3.1.4. General Procedure for the Synthesis of Triclosan-Coumarin and Triclosan-Chromone Hybrids

Triclosan (1.1 eq.), potassium hydroxide (2 eq.) and acetonitrile (10 mL), were placed in a 50 mL flat-bottomed flask equipped with a magnetic stirring bar. The mixture was stirred and heated to reflux for a period of 5 min under microwave irradiation. Then, bromoalkylcoumarin or bromoalkylchromone (1 eq.) was added to the reaction mixture which was refluxed for 30 min. The crude reaction mixture was concentrated on a rotatory evaporator, and the residue was purified by column chromatography over silica gel eluting with hexane-ethyl acetate (4:1 and then 3:2 ratio) to obtain the triclosan-chalcone hybrids in yields between 50%–80%. Monitoring of the reaction progress and product purification was carried out by TLC.
7-{3-[5-Chloro-2-(2,4-dichlorophenoxy)phenoxy]propoxy}-4-methyl-2H-chromen-2-one (16).

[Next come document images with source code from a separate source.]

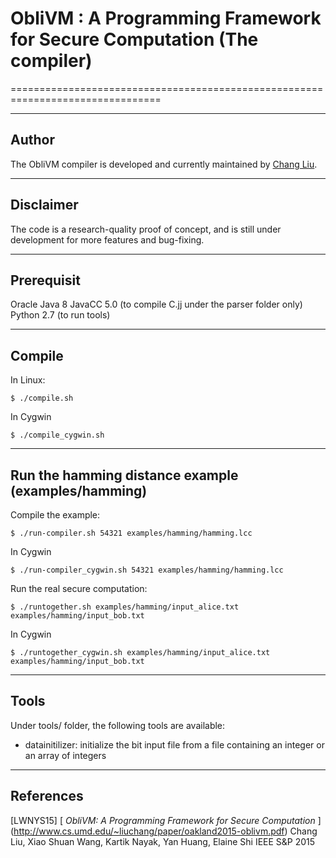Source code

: # ObliVM : A Programming Framework for Secure Computation (The compiler)

================================================================================

--------------------------------------------------------------------------------
Author
--------------------------------------------------------------------------------

The ObliVM compiler is developed and currently maintained by [Chang Liu].


--------------------------------------------------------------------------------
Disclaimer
--------------------------------------------------------------------------------

The code is a research-quality proof of concept, and is still under development for more features and bug-fixing.


--------------------------------------------------------------------------------
Prerequisit
--------------------------------------------------------------------------------

Oracle Java 8
JavaCC 5.0 (to compile C.jj under the parser folder only)
Python 2.7 (to run tools)

--------------------------------------------------------------------------------
Compile
--------------------------------------------------------------------------------

In Linux:

    $ ./compile.sh

In Cygwin

    $ ./compile_cygwin.sh

--------------------------------------------------------------------------------
Run the hamming distance example (examples/hamming)
--------------------------------------------------------------------------------
Compile the example:

    $ ./run-compiler.sh 54321 examples/hamming/hamming.lcc

In Cygwin

    $ ./run-compiler_cygwin.sh 54321 examples/hamming/hamming.lcc

Run the real secure computation:

    $ ./runtogether.sh examples/hamming/input_alice.txt examples/hamming/input_bob.txt 

In Cygwin

    $ ./runtogether_cygwin.sh examples/hamming/input_alice.txt examples/hamming/input_bob.txt 

--------------------------------------------------------------------------------
Tools
--------------------------------------------------------------------------------

Under tools/ folder, the following tools are available:

  * datainitilizer: initialize the bit input file from a file containing an integer or an array of integers

--------------------------------------------------------------------------------
References
--------------------------------------------------------------------------------

\[LWNYS15] [
  _ObliVM: A Programming Framework for Secure Computation_
] (http://www.cs.umd.edu/~liuchang/paper/oakland2015-oblivm.pdf)
  Chang Liu, Xiao Shuan Wang, Kartik Nayak, Yan Huang, Elaine Shi
  IEEE S&P 2015

[Chang Liu]: http://www.cs.umd.edu/~liuchang/
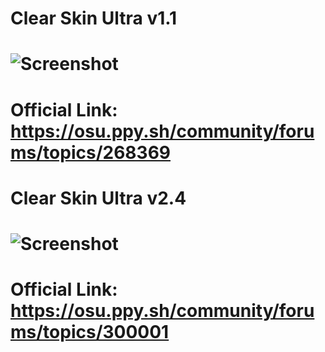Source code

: # Clear Skin Ultra v1.1
# ![Screenshot](https://puu.sh/EljnY/693a96833f.png)
# Official Link: https://osu.ppy.sh/community/forums/topics/268369
# Clear Skin Ultra v2.4
# ![Screenshot](https://puu.sh/Elk8x/9c0bbc5c75.jpg)
# Official Link: https://osu.ppy.sh/community/forums/topics/300001
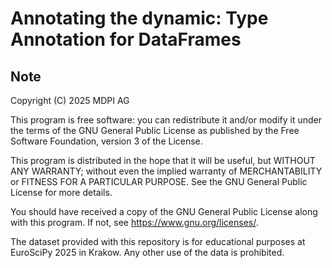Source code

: # Annotating the dynamic: Type Annotation for DataFrames


## Note
Copyright (C) 2025 MDPI AG

This program is free software: you can redistribute it and/or modify
it under the terms of the GNU General Public License as published by
the Free Software Foundation, version 3 of the License.

This program is distributed in the hope that it will be useful,
but WITHOUT ANY WARRANTY; without even the implied warranty of
MERCHANTABILITY or FITNESS FOR A PARTICULAR PURPOSE.  See the
GNU General Public License for more details.

You should have received a copy of the GNU General Public License
along with this program.  If not, see <https://www.gnu.org/licenses/>.


The dataset provided with this repository is for educational purposes at EuroSciPy 2025 in Krakow. Any other use of the data is prohibited.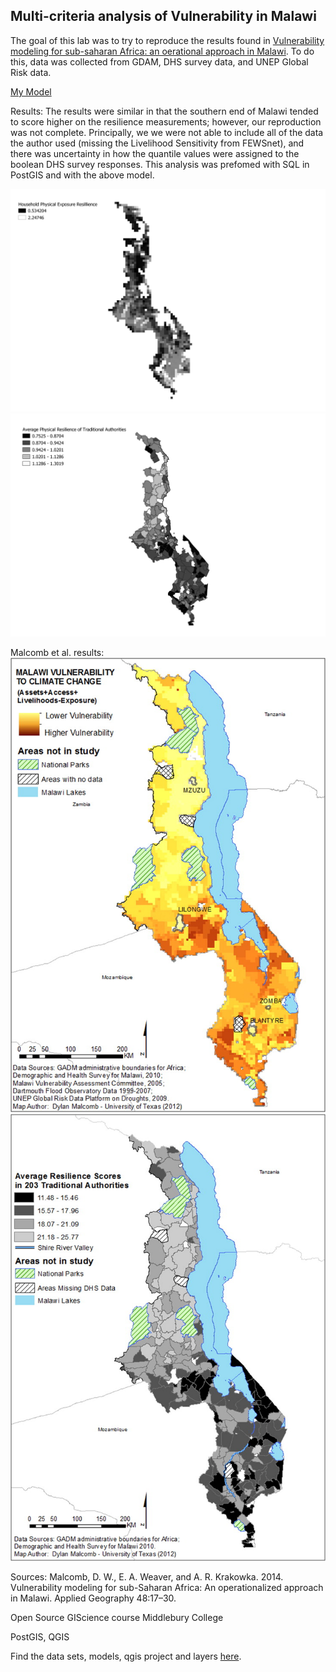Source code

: ## Multi-criteria analysis of Vulnerability in Malawi

The goal of this lab was to try to reproduce the results found in [Vulnerability modeling for sub-saharan Africa: an oerational approach in Malawi](https://www.sciencedirect.com/science/article/pii/S0143622814000058).
To do this, data was collected from GDAM, DHS survey data, and UNEP Global Risk data.

[My Model](malawi_lab.model3)

Results:
The results were similar in that the southern end of Malawi tended to score higher on the resilience measurements; however, our reproduction was not complete. Principally, we we were not able to include all of the data the author used (missing the Livelihood Sensitivity from FEWSnet), and there was uncertainty in how the quantile values were assigned to the boolean DHS survey responses. This analysis was prefomed with SQL in PostGIS and with the above model.

![grid](hhresilliencegrid.png)
![TAs](TAcapacities.png)

Malcomb et al. results:
![malcomb_grid](malcomb_grid.jpg)
![malcomb_TA](malcomb_TA.jpg)

Sources:
Malcomb, D. W., E. A. Weaver, and A. R. Krakowka. 2014. Vulnerability modeling for sub-Saharan Africa: An
operationalized approach in Malawi. Applied Geography 48:17–30.

Open Source GIScience course Middlebury College

PostGIS, QGIS

Find the data sets, models, qgis project and layers [here](L78_data.zip).

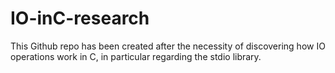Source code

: # IO-inC-research
This Github repo has been created after the necessity of discovering how IO operations work in C, in particular regarding the stdio library.
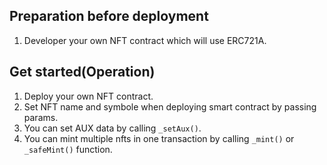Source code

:## Preparation before deployment
1. Developer your own NFT contract which will use ERC721A.

## Get started(Operation)


1. Deploy your own NFT contract.
2. Set NFT name and symbole when deploying smart contract by passing params.
3. You can set  AUX data by calling `_setAux()`.
4. You can mint multiple nfts in one transaction by calling `_mint()` or `_safeMint()` function.





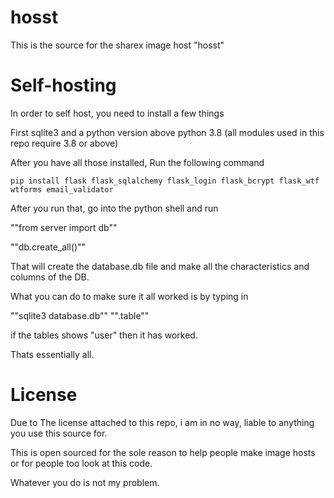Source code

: # hosst

This is the source for the sharex image host "hosst"


# Self-hosting
In order to self host, you need to install a few things

First sqlite3 and a python version above python 3.8 (all modules used in this repo require 3.8 or above)

After you have all those installed, Run the following command

``pip install flask flask_sqlalchemy flask_login flask_bcrypt flask_wtf wtforms email_validator``

After you run that, go into the python shell and run

""from server import db""

""db.create_all()""

That will create the database.db file and make all the characteristics and columns of the DB.

What you can do to make sure it all worked is by typing in

""sqlite3 database.db""
"".table""

if the tables shows "user" then it has worked.

Thats essentially all.


# License

Due to The license attached to this repo, i am in no way, liable to anything you use this source for.

This is open sourced for the sole reason to help people make image hosts or for people too look at this code.

Whatever you do is not my problem.
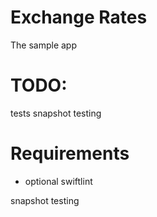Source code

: # Exchange Rates

The sample app

# TODO:

 tests
 snapshot testing

# Requirements
- optional swiftlint

snapshot testing
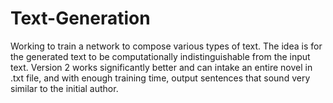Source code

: # Text-Generation
Working to  train a network to compose various types of text. The idea is for the generated text to be computationally indistinguishable from the input text. Version 2 works significantly better and can intake an entire novel in .txt file, and with enough training time, output sentences that sound very similar to the initial author. 
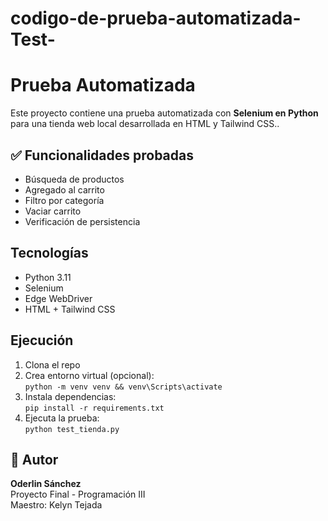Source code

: # codigo-de-prueba-automatizada-Test-

# Prueba Automatizada

Este proyecto contiene una prueba automatizada con **Selenium en Python** para una tienda web local desarrollada en HTML y Tailwind CSS..

## ✅ Funcionalidades probadas

- Búsqueda de productos  
- Agregado al carrito  
- Filtro por categoría  
- Vaciar carrito  
- Verificación de persistencia

## Tecnologías

- Python 3.11  
- Selenium  
- Edge WebDriver  
- HTML + Tailwind CSS

## Ejecución

1. Clona el repo  
2. Crea entorno virtual (opcional):  
   `python -m venv venv && venv\Scripts\activate`  
3. Instala dependencias:  
   `pip install -r requirements.txt`  
4. Ejecuta la prueba:  
   `python test_tienda.py`

## 👤 Autor

**Oderlin Sánchez**  
Proyecto Final - Programación III  
Maestro: Kelyn Tejada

Yield 80% (0.270 mmol, 136.8 mg); white solid, M.p. 139–141 °C; IR (cm−1): νmax 2968 (C-H), 1718 (C=O), 1610 (C=C), 1477 (C=CAr), 1263 (C-O-C), 1144 ((C=O)-O), 847 (C-HAr), 740 (C–Cl); 1H-NMR (CDCl3): δ 1.14–1.25 (2H, m), 2.44 (CH3, s), 3.98 (CH2O, t, J = 6.6 Hz), 4.18 (CH2O, t, J = 5.8 Hz), 6.18 (H2, s), 6.61 (H3b, d, J = 8.8 Hz), 6.76 (H7, d, J = 2.5 Hz), 6.79 (H5, dd, J = 9.0, 2.5 Hz), 6.96 (H6b, d, J = 2.5 Hz), 6.97–7.01 (H4b, H6c, m), 7.03–7.08 (H5c, m), 7.43 (H3c, d, J = 2.5 Hz), 7.51 (H4, d, J = 8.5 Hz); 13C-NMR (CDCl3): δ 18.67 (CH3), 28.82 (CH2), 64.21 (CH2O), 65.14 (CH2O), 101.76 (C7), 112.02 (C5), 112.10 (C2), 113.75 (C4a), 115.0 (C6b), 117.51 (C3b), 121.43 (C6c), 122.40 (C4b), 124.26 (C2c), 125.55 (C4), 127.58 (C5c), 127.80 (C5b), 130.15 (C4c), 130.82 (C3c), 142.91 (C2b), 150.74 (C1b), 152.50 (C1c), 155.22 (C7a), 158.0 (C3), 161.30 (C6), 161.70 (C=O); EIMS: m/z 505.0371 [M + H]+, Calcd for C25H20Cl3O5: 505.0376. Anal. Calc. for C25H19Cl3O5: C 59.37, H 3.79. Found C 59.92, H 3.91.
7-{4-[5-Chloro-2-(2,4-dichlorophenoxy)phenoxy]butoxy}-4-methyl-2H-chromen-2-one (17). Yield 53% (0.170, 88 mg); white solid, M.p. 111–113 °C; IR (cm−1): νmax 2956 (C-H), 1735 (C=O), 1625 (C=C), 1474 (C=CAr), 1294 (C-O-C), 1153 ((C=O)-O), 851 (C-HAr), 742 (C–Cl); 1H-NMR (CDCl3): δ 1.72–1.84 (2H, m), 1.84–1.96 (2H, m), 2.44 (CH3, s), 4.01 (CH2O, t, J = 6.0 Hz), 4.05 (CH2O, t, J = 5.7 Hz), 6.17 (H2, s), 6.69 (H3b, d, J = 8.8 Hz), 6.80 (H7, d, J = 2.4 Hz), 6.86 (H5, dd, J = 8.8, 2.4 Hz), 6.97–7.0 (H4b, H6b, m), 7.0–7.03 (H6c, m), 7.12 (H5c, dd, J = 8.9, 2.5), 7.43 (H3c, d, J = 2.5 Hz), 7.51 (H4, d, J = 8.6 Hz); 13C-NMR (CDCl3): δ 18.67 (CH3), 25.51 (CH2), 25.58 (CH2), 67.83 (CH2O), 68.62 (CH2O), 101.41 (C7), 112.0 (C5), 112.55 (C2), 113.55 (C4a), 114.82 (C6b), 118.0 (C3b), 121.2 (C6c), 122.08 (C4b), 124.46 (C2c), 125.50 (C4), 127.61 (C5c), 127.91 (C5b), 130.16 (C4c), 130.62 (C3c), 143.12 (C2b), 150.80 (C1b), 152.55 (C1c), 155.30 (C7a), 155.7 (C3), 161.35 (C6), 162.0 (C=O); EIMS: m/z 519.0536 [M + H]+, Calcd. for C26H22Cl3O5: 519.0533. Anal. Calc. for C26H21Cl3O5: C 60.08, H 4.07. Found C 60.02, H 4.10.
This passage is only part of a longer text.